• [PROBLEM]
Transcribe all of the data exactly, leaving nothing out.

• [PROVIDED MATERIAL]
########
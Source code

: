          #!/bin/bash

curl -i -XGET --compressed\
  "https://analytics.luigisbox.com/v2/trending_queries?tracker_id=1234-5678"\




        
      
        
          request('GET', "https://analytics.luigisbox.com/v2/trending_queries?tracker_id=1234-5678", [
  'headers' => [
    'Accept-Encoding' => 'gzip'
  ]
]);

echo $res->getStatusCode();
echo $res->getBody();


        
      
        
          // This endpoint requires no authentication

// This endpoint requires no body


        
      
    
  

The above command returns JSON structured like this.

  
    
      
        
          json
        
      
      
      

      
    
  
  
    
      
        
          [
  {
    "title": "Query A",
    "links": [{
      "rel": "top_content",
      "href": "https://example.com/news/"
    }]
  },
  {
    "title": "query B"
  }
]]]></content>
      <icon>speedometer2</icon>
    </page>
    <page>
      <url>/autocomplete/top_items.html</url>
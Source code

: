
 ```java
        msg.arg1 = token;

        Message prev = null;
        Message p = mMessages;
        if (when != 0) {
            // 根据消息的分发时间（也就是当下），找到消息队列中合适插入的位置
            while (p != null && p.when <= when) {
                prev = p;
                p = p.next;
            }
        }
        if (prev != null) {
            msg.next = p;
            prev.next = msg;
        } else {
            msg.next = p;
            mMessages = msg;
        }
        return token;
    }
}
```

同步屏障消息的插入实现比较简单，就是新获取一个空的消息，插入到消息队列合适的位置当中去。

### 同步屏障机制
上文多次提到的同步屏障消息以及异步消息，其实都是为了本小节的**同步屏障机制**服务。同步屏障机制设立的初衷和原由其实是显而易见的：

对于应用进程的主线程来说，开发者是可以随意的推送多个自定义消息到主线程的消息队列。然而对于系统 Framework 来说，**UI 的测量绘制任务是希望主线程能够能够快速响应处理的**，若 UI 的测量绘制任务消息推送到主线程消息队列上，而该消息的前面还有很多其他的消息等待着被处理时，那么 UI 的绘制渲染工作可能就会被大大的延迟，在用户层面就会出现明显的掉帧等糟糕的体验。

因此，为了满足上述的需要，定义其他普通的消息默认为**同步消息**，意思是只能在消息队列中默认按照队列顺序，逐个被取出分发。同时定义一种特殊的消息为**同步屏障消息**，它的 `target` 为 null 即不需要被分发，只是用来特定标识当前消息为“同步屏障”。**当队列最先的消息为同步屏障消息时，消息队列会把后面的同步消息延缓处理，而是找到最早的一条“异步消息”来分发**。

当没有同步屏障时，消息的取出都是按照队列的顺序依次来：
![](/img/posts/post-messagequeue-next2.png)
########
• [TASK RESULT]
Source code

:          #!/bin/bash

curl -i -XGET --compressed\
  "https://analytics.luigisbox.com/v2/trending_queries?tracker_id=1234-5678"\




        
      
        
          request('GET', "https://analytics.luigisbox.com/v2/trending_queries?tracker_id=1234-5678", [
  'headers' => [
    'Accept-Encoding' => 'gzip'
  ]
]);

echo $res->getStatusCode();
echo $res->getBody();


        
      
        
          // This endpoint requires no authentication

// This endpoint requires no body


        
      
    
  

The above command returns JSON structured like this.

  
    
      
        
          json
        
      
      
      

      
    
  
  
    
      
        
          [
  {
    "title": "Query A",
    "links": [{
      "rel": "top_content",
      "href": "https://example.com/news/"
    }]
  },
  {
    "title": "query B"
  }
]]]></content>
      <icon>speedometer2</icon>
    </page>
    <page>
      <url>/autocomplete/top_items.html</url>
Source code

:
 ```java
        msg.arg1 = token;

        Message prev = null;
        Message p = mMessages;
        if (when != 0) {
            // 根据消息的分发时间（也就是当下），找到消息队列中合适插入的位置
            while (p != null && p.when <= when) {
                prev = p;
                p = p.next;
            }
        }
        if (prev != null) {
            msg.next = p;
            prev.next = msg;
        } else {
            msg.next = p;
            mMessages = msg;
        }
        return token;
    }
}
```

同步屏障消息的插入实现比较简单，就是新获取一个空的消息，插入到消息队列合适的位置当中去。

### 同步屏障机制
上文多次提到的同步屏障消息以及异步消息，其实都是为了本小节的**同步屏障机制**服务。同步屏障机制设立的初衷和原由其实是显而易见的：

对于应用进程的主线程来说，开发者是可以随意的推送多个自定义消息到主线程的消息队列。然而对于系统 Framework 来说，**UI 的测量绘制任务是希望主线程能够能够快速响应处理的**，若 UI 的测量绘制任务消息推送到主线程消息队列上，而该消息的前面还有很多其他的消息等待着被处理时，那么 UI 的绘制渲染工作可能就会被大大的延迟，在用户层面就会出现明显的掉帧等糟糕的体验。

因此，为了满足上述的需要，定义其他普通的消息默认为**同步消息**，意思是只能在消息队列中默认按照队列顺序，逐个被取出分发。同时定义一种特殊的消息为**同步屏障消息**，它的 `target` 为 null 即不需要被分发，只是用来特定标识当前消息为“同步屏障”。**当队列最先的消息为同步屏障消息时，消息队列会把后面的同步消息延缓处理，而是找到最早的一条“异步消息”来分发**。

当没有同步屏障时，消息的取出都是按照队列的顺序依次来：
![](/img/posts/post-messagequeue-next2.png)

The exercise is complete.